• [Action item]:
Whenever a line below includes "requestAnimationFrame", add it to the tally, then give the total and nothing more.

• [Material for this task]:
========================================================================
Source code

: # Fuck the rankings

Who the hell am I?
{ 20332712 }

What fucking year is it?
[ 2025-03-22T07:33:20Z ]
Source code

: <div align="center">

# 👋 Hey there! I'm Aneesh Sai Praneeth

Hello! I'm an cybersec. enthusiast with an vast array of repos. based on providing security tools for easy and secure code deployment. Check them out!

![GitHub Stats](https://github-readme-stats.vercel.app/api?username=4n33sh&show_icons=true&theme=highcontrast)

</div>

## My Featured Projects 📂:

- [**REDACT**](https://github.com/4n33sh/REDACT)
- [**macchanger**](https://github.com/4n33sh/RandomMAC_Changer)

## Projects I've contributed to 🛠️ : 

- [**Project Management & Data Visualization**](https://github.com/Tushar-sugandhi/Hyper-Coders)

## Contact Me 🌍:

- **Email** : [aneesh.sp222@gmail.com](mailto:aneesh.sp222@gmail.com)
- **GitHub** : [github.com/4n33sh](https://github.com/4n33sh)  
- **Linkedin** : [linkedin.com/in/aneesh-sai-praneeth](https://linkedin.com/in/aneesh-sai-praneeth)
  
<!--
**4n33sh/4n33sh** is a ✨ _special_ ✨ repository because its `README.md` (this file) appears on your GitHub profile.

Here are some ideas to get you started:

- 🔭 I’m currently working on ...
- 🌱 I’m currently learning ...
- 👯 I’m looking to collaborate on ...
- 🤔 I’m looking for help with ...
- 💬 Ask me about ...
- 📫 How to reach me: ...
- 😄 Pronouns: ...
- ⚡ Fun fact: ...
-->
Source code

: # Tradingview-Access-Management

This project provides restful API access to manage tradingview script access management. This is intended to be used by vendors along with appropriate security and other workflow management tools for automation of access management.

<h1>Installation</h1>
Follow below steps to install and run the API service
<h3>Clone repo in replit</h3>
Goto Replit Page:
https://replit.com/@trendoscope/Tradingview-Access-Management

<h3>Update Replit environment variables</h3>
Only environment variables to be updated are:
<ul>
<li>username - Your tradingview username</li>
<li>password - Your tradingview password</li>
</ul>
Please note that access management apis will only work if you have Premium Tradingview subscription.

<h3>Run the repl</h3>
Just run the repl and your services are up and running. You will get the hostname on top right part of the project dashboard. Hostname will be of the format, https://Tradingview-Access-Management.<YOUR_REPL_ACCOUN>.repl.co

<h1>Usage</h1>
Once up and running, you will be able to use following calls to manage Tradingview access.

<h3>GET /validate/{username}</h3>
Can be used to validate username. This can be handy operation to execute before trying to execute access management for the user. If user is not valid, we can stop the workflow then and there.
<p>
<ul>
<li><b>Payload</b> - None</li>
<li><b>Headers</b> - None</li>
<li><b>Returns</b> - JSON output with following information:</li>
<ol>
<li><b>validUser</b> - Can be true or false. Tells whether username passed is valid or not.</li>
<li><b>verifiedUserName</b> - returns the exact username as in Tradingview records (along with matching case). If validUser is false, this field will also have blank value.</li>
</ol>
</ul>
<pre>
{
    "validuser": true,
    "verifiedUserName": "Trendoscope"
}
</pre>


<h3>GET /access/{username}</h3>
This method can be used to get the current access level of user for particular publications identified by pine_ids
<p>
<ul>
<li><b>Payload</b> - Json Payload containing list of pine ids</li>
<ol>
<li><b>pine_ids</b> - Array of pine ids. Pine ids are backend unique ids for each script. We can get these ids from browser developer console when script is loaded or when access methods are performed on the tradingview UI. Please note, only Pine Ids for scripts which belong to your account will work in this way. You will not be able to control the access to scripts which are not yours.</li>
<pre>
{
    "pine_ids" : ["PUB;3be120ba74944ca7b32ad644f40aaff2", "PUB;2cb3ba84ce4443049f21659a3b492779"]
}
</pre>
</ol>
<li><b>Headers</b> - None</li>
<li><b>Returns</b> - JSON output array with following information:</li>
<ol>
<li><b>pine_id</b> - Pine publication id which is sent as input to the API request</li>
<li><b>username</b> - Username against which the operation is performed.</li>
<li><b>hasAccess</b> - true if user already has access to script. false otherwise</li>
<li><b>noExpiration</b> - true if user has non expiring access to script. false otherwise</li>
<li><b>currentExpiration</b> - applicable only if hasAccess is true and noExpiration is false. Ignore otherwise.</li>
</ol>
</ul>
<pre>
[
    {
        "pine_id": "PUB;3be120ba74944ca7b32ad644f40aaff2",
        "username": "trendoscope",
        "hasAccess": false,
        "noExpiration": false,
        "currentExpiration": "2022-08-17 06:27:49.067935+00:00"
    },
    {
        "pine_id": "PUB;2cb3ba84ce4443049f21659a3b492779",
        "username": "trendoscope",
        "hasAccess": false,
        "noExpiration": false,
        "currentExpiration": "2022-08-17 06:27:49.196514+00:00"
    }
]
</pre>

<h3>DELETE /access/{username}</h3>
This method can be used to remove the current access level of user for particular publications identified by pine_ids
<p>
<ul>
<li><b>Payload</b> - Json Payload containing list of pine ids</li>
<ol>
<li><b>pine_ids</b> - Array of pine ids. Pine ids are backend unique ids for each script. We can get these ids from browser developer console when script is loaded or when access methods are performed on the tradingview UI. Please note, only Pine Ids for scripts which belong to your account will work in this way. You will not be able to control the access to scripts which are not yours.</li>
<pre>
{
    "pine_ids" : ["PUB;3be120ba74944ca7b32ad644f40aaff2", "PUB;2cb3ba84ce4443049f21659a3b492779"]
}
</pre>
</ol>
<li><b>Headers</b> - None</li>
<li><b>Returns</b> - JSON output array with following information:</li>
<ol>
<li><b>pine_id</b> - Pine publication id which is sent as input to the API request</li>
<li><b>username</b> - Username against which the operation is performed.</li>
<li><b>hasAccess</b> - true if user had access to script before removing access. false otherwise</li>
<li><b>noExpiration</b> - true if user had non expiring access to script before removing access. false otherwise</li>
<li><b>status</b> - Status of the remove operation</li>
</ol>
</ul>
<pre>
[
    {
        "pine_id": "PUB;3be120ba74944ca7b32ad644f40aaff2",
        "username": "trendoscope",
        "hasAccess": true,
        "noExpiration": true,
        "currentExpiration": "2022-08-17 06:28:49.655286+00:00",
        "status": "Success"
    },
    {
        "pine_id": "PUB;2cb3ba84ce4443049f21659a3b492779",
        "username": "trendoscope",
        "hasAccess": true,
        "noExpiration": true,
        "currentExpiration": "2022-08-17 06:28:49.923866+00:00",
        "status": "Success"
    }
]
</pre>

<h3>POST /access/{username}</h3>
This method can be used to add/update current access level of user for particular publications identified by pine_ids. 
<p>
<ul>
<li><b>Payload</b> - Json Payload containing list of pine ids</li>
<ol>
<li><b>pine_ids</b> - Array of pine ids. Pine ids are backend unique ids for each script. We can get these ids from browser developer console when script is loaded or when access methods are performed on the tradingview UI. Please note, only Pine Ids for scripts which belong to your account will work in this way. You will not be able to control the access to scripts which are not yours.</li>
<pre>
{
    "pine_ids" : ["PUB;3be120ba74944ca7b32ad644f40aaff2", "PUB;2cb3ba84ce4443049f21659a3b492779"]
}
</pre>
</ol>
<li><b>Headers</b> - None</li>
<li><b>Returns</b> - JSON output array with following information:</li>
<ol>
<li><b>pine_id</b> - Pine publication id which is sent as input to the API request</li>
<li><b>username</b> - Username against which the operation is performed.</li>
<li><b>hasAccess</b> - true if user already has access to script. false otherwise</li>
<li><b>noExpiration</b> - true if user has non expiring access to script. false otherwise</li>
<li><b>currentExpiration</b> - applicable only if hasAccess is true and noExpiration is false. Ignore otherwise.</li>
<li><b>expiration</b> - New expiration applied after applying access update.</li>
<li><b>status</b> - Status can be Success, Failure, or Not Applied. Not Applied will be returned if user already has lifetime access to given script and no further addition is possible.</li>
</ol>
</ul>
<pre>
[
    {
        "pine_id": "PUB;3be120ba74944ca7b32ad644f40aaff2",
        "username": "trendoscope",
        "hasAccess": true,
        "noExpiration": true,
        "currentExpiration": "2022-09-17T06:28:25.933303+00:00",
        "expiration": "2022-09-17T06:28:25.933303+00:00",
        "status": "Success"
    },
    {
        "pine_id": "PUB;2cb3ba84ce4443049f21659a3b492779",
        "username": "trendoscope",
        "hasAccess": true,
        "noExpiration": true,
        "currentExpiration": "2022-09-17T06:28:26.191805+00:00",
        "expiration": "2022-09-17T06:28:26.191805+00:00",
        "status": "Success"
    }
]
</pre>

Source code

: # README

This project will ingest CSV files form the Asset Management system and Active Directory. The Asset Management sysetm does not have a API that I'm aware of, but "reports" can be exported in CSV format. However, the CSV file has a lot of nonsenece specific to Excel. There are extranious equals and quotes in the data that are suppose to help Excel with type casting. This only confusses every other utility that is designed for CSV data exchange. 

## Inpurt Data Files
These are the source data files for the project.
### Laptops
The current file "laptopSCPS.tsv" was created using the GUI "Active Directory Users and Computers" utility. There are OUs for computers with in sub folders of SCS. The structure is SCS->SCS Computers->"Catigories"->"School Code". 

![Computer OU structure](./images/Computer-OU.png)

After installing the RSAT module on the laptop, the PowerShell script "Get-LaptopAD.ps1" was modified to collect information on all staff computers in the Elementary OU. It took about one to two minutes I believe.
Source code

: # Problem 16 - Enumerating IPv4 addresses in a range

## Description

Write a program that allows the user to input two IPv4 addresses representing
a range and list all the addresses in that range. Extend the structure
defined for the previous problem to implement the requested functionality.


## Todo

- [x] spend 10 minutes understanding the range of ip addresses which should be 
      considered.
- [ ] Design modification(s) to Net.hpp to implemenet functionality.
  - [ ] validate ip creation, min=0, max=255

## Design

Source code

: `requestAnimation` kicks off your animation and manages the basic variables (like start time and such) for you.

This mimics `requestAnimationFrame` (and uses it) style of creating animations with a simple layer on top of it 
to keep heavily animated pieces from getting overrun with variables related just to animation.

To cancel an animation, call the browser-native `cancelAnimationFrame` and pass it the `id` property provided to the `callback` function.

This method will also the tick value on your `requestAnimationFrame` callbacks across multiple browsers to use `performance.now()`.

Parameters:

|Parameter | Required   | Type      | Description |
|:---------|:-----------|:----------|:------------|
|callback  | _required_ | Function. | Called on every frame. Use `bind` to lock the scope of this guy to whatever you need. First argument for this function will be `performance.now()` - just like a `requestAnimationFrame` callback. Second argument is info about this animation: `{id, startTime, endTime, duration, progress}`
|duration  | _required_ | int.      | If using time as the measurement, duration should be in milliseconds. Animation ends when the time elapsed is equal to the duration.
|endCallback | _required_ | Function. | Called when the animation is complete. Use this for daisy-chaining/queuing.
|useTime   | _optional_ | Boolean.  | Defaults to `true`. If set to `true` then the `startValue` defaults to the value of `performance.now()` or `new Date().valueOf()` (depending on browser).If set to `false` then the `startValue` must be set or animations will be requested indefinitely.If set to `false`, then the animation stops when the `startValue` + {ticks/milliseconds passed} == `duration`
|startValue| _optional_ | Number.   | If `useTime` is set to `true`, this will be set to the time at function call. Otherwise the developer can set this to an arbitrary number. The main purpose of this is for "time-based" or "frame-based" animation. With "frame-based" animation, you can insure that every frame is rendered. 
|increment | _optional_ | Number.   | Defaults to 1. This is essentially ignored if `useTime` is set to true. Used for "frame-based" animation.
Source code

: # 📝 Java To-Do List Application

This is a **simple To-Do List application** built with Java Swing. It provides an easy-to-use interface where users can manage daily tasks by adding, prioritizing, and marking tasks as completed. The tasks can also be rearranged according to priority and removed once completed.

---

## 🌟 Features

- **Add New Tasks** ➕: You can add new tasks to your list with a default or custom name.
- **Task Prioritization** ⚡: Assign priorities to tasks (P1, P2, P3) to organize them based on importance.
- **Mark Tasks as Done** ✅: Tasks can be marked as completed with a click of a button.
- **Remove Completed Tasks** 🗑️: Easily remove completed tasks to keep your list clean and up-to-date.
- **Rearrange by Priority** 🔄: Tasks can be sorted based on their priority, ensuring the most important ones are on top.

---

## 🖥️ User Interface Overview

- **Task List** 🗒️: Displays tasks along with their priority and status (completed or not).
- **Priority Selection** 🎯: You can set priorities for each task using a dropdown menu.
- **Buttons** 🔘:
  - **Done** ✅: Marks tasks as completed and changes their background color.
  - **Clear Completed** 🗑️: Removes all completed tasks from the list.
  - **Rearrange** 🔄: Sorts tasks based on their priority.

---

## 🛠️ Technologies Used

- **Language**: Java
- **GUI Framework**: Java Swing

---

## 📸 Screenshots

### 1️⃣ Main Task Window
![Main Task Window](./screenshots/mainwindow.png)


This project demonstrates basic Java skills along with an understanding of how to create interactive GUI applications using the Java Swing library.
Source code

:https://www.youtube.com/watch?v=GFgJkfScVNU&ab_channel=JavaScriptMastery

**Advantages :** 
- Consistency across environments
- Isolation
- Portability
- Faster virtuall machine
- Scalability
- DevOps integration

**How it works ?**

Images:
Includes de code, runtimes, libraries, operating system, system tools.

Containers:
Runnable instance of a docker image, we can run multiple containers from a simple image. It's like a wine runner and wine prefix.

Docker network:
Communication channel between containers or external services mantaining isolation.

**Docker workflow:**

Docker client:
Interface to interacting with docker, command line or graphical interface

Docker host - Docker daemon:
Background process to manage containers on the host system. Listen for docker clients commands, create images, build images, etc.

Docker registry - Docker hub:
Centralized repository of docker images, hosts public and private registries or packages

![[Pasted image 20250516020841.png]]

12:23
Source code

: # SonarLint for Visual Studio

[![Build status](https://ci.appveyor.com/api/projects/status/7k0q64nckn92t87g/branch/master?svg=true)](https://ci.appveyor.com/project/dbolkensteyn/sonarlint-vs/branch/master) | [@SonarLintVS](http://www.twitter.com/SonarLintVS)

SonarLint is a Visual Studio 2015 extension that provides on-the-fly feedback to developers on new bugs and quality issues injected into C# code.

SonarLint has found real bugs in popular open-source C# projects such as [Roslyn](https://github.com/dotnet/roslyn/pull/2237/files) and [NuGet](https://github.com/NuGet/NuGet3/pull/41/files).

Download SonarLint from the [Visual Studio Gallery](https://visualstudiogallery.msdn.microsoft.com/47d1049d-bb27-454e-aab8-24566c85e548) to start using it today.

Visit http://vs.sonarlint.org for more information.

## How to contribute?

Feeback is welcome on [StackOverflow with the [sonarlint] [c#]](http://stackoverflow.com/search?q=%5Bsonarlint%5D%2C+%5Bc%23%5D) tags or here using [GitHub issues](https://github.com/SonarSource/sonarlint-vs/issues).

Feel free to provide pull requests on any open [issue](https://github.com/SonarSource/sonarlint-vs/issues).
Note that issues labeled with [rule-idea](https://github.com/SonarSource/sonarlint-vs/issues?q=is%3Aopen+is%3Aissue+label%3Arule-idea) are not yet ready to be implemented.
========================================================================
• [Solution below]:
3